* [YOUR ASSIGNMENT]:
The answer must consist of every line in the records below that contains the string "chapter".

* [MATERIAL SHOWN]:
☆ ☆ ☆ ☆ ☆
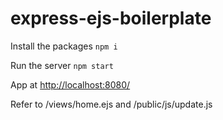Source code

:# express-ejs-boilerplate
Install the packages `npm i`

Run the server `npm start`

App at <a href="http://localhost:8080/"> http://localhost:8080/ </a>

Refer to /views/home.ejs and /public/js/update.js
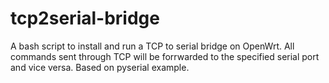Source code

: # tcp2serial-bridge
 A bash script to install and run a TCP to serial bridge on OpenWrt. All commands sent through TCP will be forrwarded to the specified serial port and vice versa. Based on pyserial example.

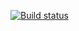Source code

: [![Build status](https://ci.appveyor.com/api/projects/status/r4hshdg9f76558ae?svg=true)](https://ci.appveyor.com/project/AlaniyaIl/1-2)
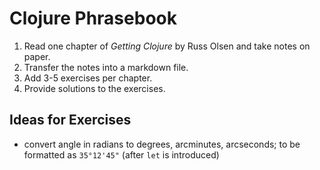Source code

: # Clojure Phrasebook

1. Read one chapter of _Getting Clojure_ by Russ Olsen and take notes on paper.
2. Transfer the notes into a markdown file.
3. Add 3-5 exercises per chapter.
4. Provide solutions to the exercises.

## Ideas for Exercises

- convert angle in radians to degrees, arcminutes, arcseconds; to be formatted
  as `35°12'45"` (after `let` is introduced)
☆ ☆ ☆ ☆ ☆
* [EXPECTED OUTPUT]:
1. Read one chapter of _Getting Clojure_ by Russ Olsen and take notes on paper.
3. Add 3-5 exercises per chapter.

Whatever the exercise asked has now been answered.